↓

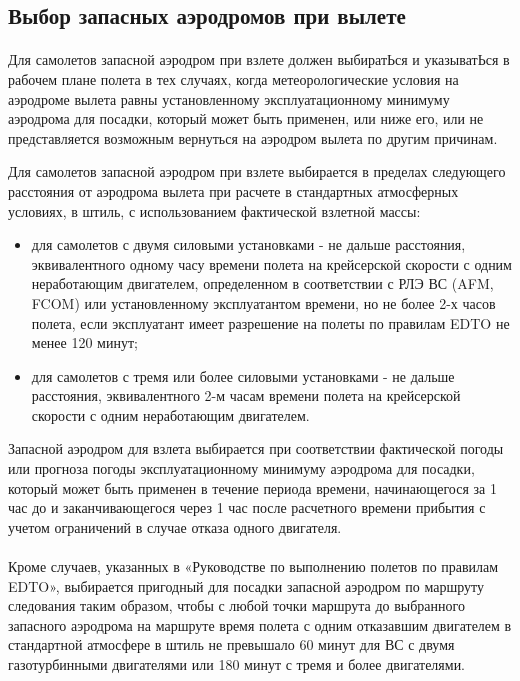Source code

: \subsection{Выбор запасных аэродромов при вылете}

\paragraph{} \label{par:altrule2} Для самолетов запасной аэродром при взлете должен выбиратЬся и указыватЬся в рабочем плане полета в тех случаях, когда метеорологические условия на аэродроме вылета равны установленному эксплуатационному минимуму аэродрома для посадки, который может быть применен, или ниже его, или не представляется возможным вернуться на аэродром вылета по другим причинам. 

Для самолетов запасной аэродром при взлете выбирается в пределах следующего расстояния от аэродрома вылета при расчете в стандартных атмосферных условиях, в штиль, с использованием фактической взлетной массы:
\begin{itemize}
    \item для самолетов с двумя силовыми установками - не дальше расстояния, эквивалентного одному часу времени полета на крейсерской скорости с одним неработающим двигателем, определенном в соответствии с РЛЭ ВС (AFM, FCOM) или установленному эксплуатантом времени, но не более 2-х часов полета, если эксплуатант имеет разрешение на полеты по правилам EDTO не менее 120 минут;
    \item для самолетов с тремя или более силовыми установками - не дальше расстояния, эквивалентного 2-м часам времени полета на крейсерской скорости с одним неработающим двигателем.
\end{itemize} 

Запасной аэродром для взлета выбирается при соответствии фактической погоды или прогноза погоды эксплуатационному минимуму аэродрома для посадки, который может быть применен в течение периода времени, начинающегося за 1 час до и заканчивающегося через 1 час после расчетного времени прибытия с учетом ограничений в случае отказа одного двигателя. 

\paragraph{} \label{par:altrule} Кроме случаев, указанных в «Руководстве по выполнению полетов по правилам EDTO», выбирается пригодный для посадки запасной аэродром по маршруту следования таким образом, чтобы с любой точки маршрута до выбранного запасного аэродрома на маршруте время полета с одним отказавшим двигателем в стандартной атмосфере в штиль не превышало 60 минут для ВС с двумя газотурбинными двигателями или 180 минут с тремя и более двигателями.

↑

=== Task objective ===
The total alone is wanted: how many lines in the listing above contain "минут".

=== Finished exercise ===
2